December articleViernes, 29 de Noviembre de 2019
'Crazy Christmas traditions from around the world' by E. Hearle
Christmas may have you licking your lips at the thought of a roast dinner with all the trimmings, but not everyone around the world tucks into a turkey, cranberry sauce and pigs in blankets. Here are some of the more unusual - and somewhat shocking - Christmas foods from across the globe.
Fried Caterpillars: South Africa
In South Africa, it's the creepy crawlies that local children look forward to at Christmas time. Fried caterpillars may seem like one of the weirdest Christmas traditions around the world, but these caterpillars aren't just the run-of-the-mill variety you find in the garden. The Pine Tree Emperor Moth, or Christmas caterpillar, is covered in very festive colours - giving all who swallow one a little extra luck in the coming year.
Roasted sheep head: Norway
Also known as Smalahove, this is quite a normal centrepiece for a Nordic Sunday dinner, especially right before Christmas. The head is soaked and then dried and salted. Yes a whole sheep’s head is plonked on a plate ready to be dished up and enjoyed - let’s hope there aren't any vegetarians (or worse vegans!) present at these family gatherings.
KFC in Japan
Kentucky Fried Chicken in itself obviously isn’t that weird, but it’s an odd one for Christmas day. In Japan they go crazy over KFC and a staggering 3.6 million Japanese families feast on KFC every Christmas. This unusual tradition came about because Japan hadn’t previously celebrated the festive period with a particular meal. Some clever marketing allowed KFC to come in and fill the Christmas tradition void.
‘Herring in a fur coat’, Russia
Christmas in Russia means one thing: dressed herring (or translated literally from Russian, ‘herring under fur’) made from the pungent fish and boiled vegetables. It became popular in the 1970s in the USSR when it was difficult to get food but herring and vegetables were still affordable. Only for strong British stomachs, herring fish is piled inside this savoury layered cake, along with potatoes, onion and of course, Russia ́s favourite vegetable, the humble beetroot.

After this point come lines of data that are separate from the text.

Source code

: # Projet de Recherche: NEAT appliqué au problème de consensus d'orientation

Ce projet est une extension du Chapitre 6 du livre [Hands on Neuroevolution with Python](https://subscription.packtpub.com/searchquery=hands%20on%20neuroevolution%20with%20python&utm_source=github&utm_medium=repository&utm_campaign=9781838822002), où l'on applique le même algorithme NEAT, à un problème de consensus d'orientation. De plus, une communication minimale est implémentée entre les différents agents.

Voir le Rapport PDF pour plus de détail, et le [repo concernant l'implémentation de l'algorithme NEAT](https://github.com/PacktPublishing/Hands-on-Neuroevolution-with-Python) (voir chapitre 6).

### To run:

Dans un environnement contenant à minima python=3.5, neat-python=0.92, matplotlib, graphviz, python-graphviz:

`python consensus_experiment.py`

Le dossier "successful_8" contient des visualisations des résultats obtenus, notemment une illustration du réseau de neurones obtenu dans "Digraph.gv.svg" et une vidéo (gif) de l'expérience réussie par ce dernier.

The ‘Feast of the Seven Fish’: Italy
In Southern Italy and Italian-American regions, Christmas Eve is associated with the ‘Feast of the Seven Fish’. A typical seafood feast includes anchovies, whiting, lobster, sardines, dried salt cod, squid and mussels. This is served with pasta, vegetables, fried kale patties and homemade wine. After so much savoury goodness, it’s finished off (if you are still hungry at this point!) with classic Italian desserts - think panna cotta or tiramisu.
Whale skin: Greenland
There are plenty of local delicacies to be had at Christmas in Greenland including ‘kiviak’, raw flesh of auks, an arctic bird and ‘mattak’, whale skin with a strip of blubber - yes whale fat - inside. If there was ever a reason to go to Greenland for Christmas this may not be it, but it is also tradition for men to serve food to women on Christmas night, even stirring their meals for them. Come on then ladies ...!

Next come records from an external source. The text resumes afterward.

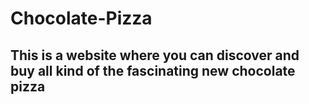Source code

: # Chocolate-Pizza 

## This is a website where you can discover and buy all kind of the fascinating new chocolate pizza
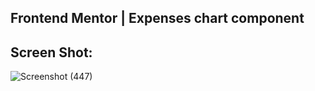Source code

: ## Frontend Mentor | Expenses chart component

## Screen Shot:
![Screenshot (447)](https://github.com/user-attachments/assets/34672377-78c0-4884-bbea-4e8dfe0cdba4)
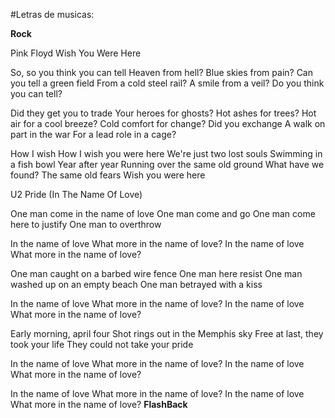 #Letras de musicas:

**Rock**

Pink Floyd
Wish You Were Here

So, so you think you can tell
Heaven from hell?
Blue skies from pain?
Can you tell a green field
From a cold steel rail?
A smile from a veil?
Do you think you can tell?

Did they get you to trade
Your heroes for ghosts?
Hot ashes for trees?
Hot air for a cool breeze?
Cold comfort for change?
Did you exchange
A walk on part in the war
For a lead role in a cage?

How I wish
How I wish you were here
We're just two lost souls
Swimming in a fish bowl
Year after year
Running over the same old ground
What have we found?
The same old fears
Wish you were here


U2
Pride (In The Name Of Love)

One man come in the name of love
One man come and go
One man come here to justify
One man to overthrow

In the name of love
What more in the name of love?
In the name of love
What more in the name of love?

One man caught on a barbed wire fence
One man here resist
One man washed up on an empty beach
One man betrayed with a kiss

In the name of love
What more in the name of love?
In the name of love
What more in the name of love?

Early morning, april four
Shot rings out in the Memphis sky
Free at last, they took your life
They could not take your pride

In the name of love
What more in the name of love?
In the name of love
What more in the name of love?

In the name of love
What more in the name of love?
In the name of love
What more in the name of love?
**FlashBack**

What about in the UK though?
Traditional foods eaten may include roast turkey, stuffing - given the name as pork meat, herbs and breadcrumbs are stuffed inside the turkey and roasted along with the bird - and bread sauce. This must be strange for outsiders too as breadcrumbs are combined with milk, cream and butter to make a thick, warm and pretty indulgent sauce to accompany the meat along with everyone’s favourite - yorkshire puddings (think the base of a crêpe, oven roasted and filled with warm, meat gravy). These century old traditions have been given a little twist and some more creative takes are now appearing on supermarket shelves!
Brussel Sprouts tea
Hands up who wants a cup of hot, liquid Brussels sprouts?
Hated and loved by equal numbers of people in Britain, sprouts are usually exclusive to the Christmas Day lunch, served as one of the many “trimmings” to accompany the big, juicy, roast turkey. Now as far-fetched as it may sound, Sainsburys supermarkets are now selling them as a flavoured tea. The retailers have also launched a "pigs in blankets" flavour - yes sausage and bacon flavoured hot water! You’d never know tea is our national drink!

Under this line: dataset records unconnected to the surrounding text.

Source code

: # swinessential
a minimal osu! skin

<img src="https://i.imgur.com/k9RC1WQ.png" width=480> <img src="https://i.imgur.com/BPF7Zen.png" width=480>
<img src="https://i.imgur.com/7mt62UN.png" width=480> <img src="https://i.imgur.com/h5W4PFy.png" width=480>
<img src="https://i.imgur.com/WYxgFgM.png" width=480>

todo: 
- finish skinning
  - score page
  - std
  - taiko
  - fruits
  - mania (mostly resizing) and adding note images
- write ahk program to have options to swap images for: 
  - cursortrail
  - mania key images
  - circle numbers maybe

Christmas tree flavoured crisps
Christmas trees are usually what people decorate in the weeks leading up to Christmas and put presents below. However, for those people who have ever looked at a pine tree and thought, "my word, that looks delicious”, Iceland supermarkets have you covered - you can now both decorate and enjoy the taste of a christmas tree. Whatever next?!
Christmas lunch pizza
Asda supermarket is selling a pizza that comes topped with all the traditional trimmings, including turkey, two cheeses, pigs in blankets, and sage, stuffing balls. It also has its own sachet of cranberry sauce ready for drizzling once the pizza is out of the oven.
This could be the perfect (lazy!) festive alternative to the full roast dinner or the answer to those seeking something a little unusual for Christmas this year!